Overview
This research focuses on identifying methods for increasing the
flexibility of an interaction with a spoken language dialog system, while
balancing the critical need for response efficiency in a vehicular
environment. This has entailed developing a demonstrational vehicular dialog
system and using it as a mechanism for exploring the fundamental research
issues. The demonstration system integrates the ISIP public domain speech
recognition system as a component in the
DARPA Communicator
architecture.
The dialog system uses a
DARPA Communicator
Hub Compliant architecture, composed of a number of servers that interact
with each other through the
DARPA Communicator
Hub. Our system is composed of the Hub and five primary servers:
- Audio Server receives signals using microphones from users
and then sends the signals to an automatic speech recognizer. It
then sends synthesized speech which is gotten from the Speech
Synthesizer to users.
- Speech Recognizer
takes signals from Audio Server and produces a word lattice.
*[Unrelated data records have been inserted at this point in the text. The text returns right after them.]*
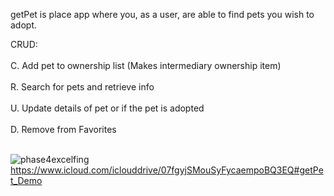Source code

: getPet is place app where you, as a user, are able to find pets you wish to adopt.

CRUD:<br></br>
C. Add pet to ownership list (Makes intermediary ownership item)<br></br>
R. Search for pets and retrieve info<br></br>
U. Update details of pet or if the pet is adopted<br></br>
D. Remove from Favorites<br></br>

![phase4excelfing](https://github.com/kris-panko/getPet/assets/139454639/5edb7536-20ab-4af2-89d9-48081e06df32)
https://www.icloud.com/iclouddrive/07fgyjSMouSyFycaempoBQ3EQ#getPet_Demo
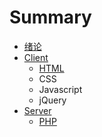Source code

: # Summary

* [绪论](README.md)
* [Client](qian_duan.md)
   * [HTML](1.javascript.md)
   * CSS
   * Javascript
   * jQuery
* [Server](hou_duan.md)
   * [PHP](1.php.md)

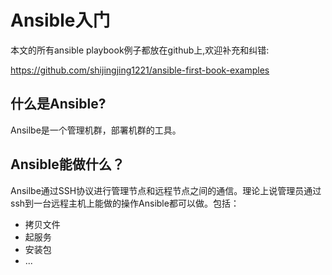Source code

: # Ansible入门


本文的所有ansible playbook例子都放在github上,欢迎补充和纠错:

https://github.com/shijingjing1221/ansible-first-book-examples


## 什么是Ansible?


Ansilbe是一个管理机群，部署机群的工具。

## Ansible能做什么？


Ansilbe通过SSH协议进行管理节点和远程节点之间的通信。理论上说管理员通过ssh到一台远程主机上能做的操作Ansible都可以做。包括：
* 拷贝文件
* 起服务
* 安装包
* ...

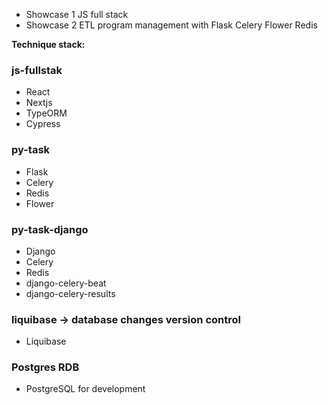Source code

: 
 - Showcase 1 JS full stack<br>
 - Showcase 2 ETL program management with Flask Celery Flower Redis

**Technique stack:**

### js-fullstak
- React
- Nextjs
- TypeORM
- Cypress

### py-task
- Flask
- Celery
- Redis
- Flower

### py-task-django
- Django
- Celery
- Redis
- django-celery-beat
- django-celery-results

### liquibase -> database changes version control
- Liquibase

### Postgres RDB
- PostgreSQL for development
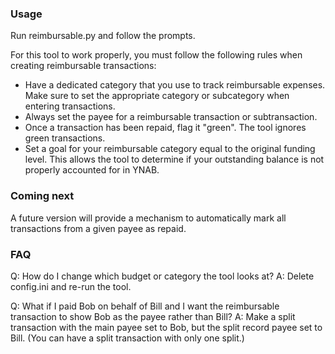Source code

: ### Usage

Run reimbursable.py and follow the prompts.

For this tool to work properly, you must follow the following rules when creating reimbursable transactions:

* Have a dedicated category that you use to track reimbursable expenses. Make sure to set the appropriate category or subcategory when entering transactions.
* Always set the payee for a reimbursable transaction or subtransaction.
* Once a transaction has been repaid, flag it "green". The tool ignores green transactions.
* Set a goal for your reimbursable category equal to the original funding level. This allows the tool to determine if your outstanding balance is not properly accounted for in YNAB.

### Coming next

A future version will provide a mechanism to automatically mark all transactions from a given payee as repaid.

### FAQ

Q: How do I change which budget or category the tool looks at?
A: Delete config.ini and re-run the tool.

Q: What if I paid Bob on behalf of Bill and I want the reimbursable transaction to show Bob as the payee rather than Bill?
A: Make a split transaction with the main payee set to Bob, but the split record payee set to Bill. (You can have a split transaction with only one split.)

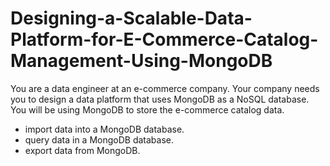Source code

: # Designing-a-Scalable-Data-Platform-for-E-Commerce-Catalog-Management-Using-MongoDB
You are a data engineer at an e-commerce company. Your company needs you to design a data platform that uses MongoDB as a NoSQL database. You will be using MongoDB to store the e-commerce catalog data.

- import data into a MongoDB database.
- query data in a MongoDB database.
- export data from MongoDB.
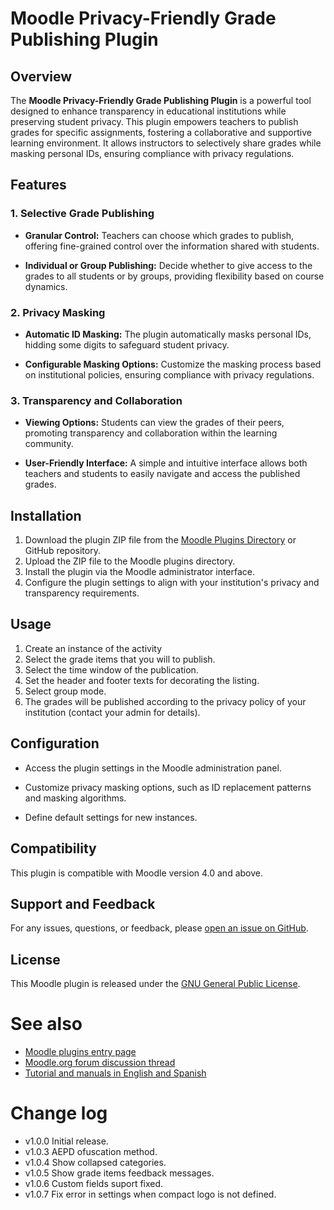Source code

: # Moodle Privacy-Friendly Grade Publishing Plugin

## Overview

The **Moodle Privacy-Friendly Grade Publishing Plugin** is a powerful tool designed to enhance transparency in educational institutions while preserving student privacy. This plugin empowers teachers to publish grades for specific assignments, fostering a collaborative and supportive learning environment. It allows instructors to selectively share grades while masking personal IDs, ensuring compliance with privacy regulations.

## Features

### 1. Selective Grade Publishing

- **Granular Control:** Teachers can choose which grades to publish, offering fine-grained control over the information shared with students.
  
- **Individual or Group Publishing:** Decide whether to give access to the grades to all students or by groups, providing flexibility based on course dynamics.

### 2. Privacy Masking

- **Automatic ID Masking:** The plugin automatically masks personal IDs, hidding some digits to safeguard student privacy.
  
- **Configurable Masking Options:** Customize the masking process based on institutional policies, ensuring compliance with privacy regulations.

### 3. Transparency and Collaboration

- **Viewing Options:** Students can view the grades of their peers, promoting transparency and collaboration within the learning community.
  
- **User-Friendly Interface:** A simple and intuitive interface allows both teachers and students to easily navigate and access the published grades.

## Installation

1. Download the plugin ZIP file from the [Moodle Plugins Directory](https://moodle.org/plugins/) or GitHub repository.
2. Upload the ZIP file to the Moodle plugins directory.
3. Install the plugin via the Moodle administrator interface.
4. Configure the plugin settings to align with your institution's privacy and transparency requirements.

## Usage

1. Create an instance of the activity
2. Select the grade items that you will to publish.
3. Select the time window of the publication.
4. Set the header and footer texts for decorating the listing.
4. Select group mode.
3. The grades will be published according to the privacy policy of your institution (contact your admin for details).

## Configuration

- Access the plugin settings in the Moodle administration panel.

- Customize privacy masking options, such as ID replacement patterns and masking algorithms.

- Define default settings for new instances.

## Compatibility

This plugin is compatible with Moodle version 4.0 and above.

## Support and Feedback

For any issues, questions, or feedback, please [open an issue on GitHub](https://github.com/juacas/moodle-mod_listgrades).

## License

This Moodle plugin is released under the [GNU General Public License](https://www.gnu.org/licenses/gpl-3.0.en.html).

See also
=========

 - [Moodle plugins entry page](http://moodle.org/plugins/view.php?plugin=mod_listgrades)
 - [Moodle.org forum discussion thread](Future)
 - [Tutorial and manuals in English and Spanish](https://juacas.github.io/moodle-mod_listgrades/)

Change log
==========
- v1.0.0 Initial release.
- v1.0.3 AEPD ofuscation method.
- v1.0.4 Show collapsed categories.
- v1.0.5 Show grade items feedback messages.
- v1.0.6 Custom fields suport fixed.
- v1.0.7 Fix error in settings when compact logo is not defined.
- Semantic Parser takes word lattices from Speech Recognizer
and parses them and produces the best interpretations in the form
of semantic frames.
- Dialog Manager retrieves semantic frame from the Parser;
clarifies information from user if required; uses clarification and
conversational context to resolve ambiguities; translates the
semantic frame to a database query; retrieves information and
responds to user.
- MySQL Database Application receives SQL queries from the
Dialog Manager; retrieves data from a MySQL database and accesses
the web to retrieve additional information if necessary.
These five servers communicate via the hub to accomplish the task of
understanding and responding to a spoken request. The DARPA hub
communication interface uses scripts to direct the flow of information
among the servers. The In-Vehicle Dialog System currently contains
information about the Mississippi State University campus and surrounding
Starkville area, but is designed in a modular fashion to easily support
addition of other city information as well as additional servers.
The Semantic Parser and Dialog Manager code base were originally
written by the
Center for Speech and
Language Research
at the University of Colorado for a travel reservation application.
Through data collection and analysis, a new symantic grammar and dialog
manager code base were derived to support an in-vehicle application. The
current semantic grammar contains approximately 500 rules and over 2000
words.
|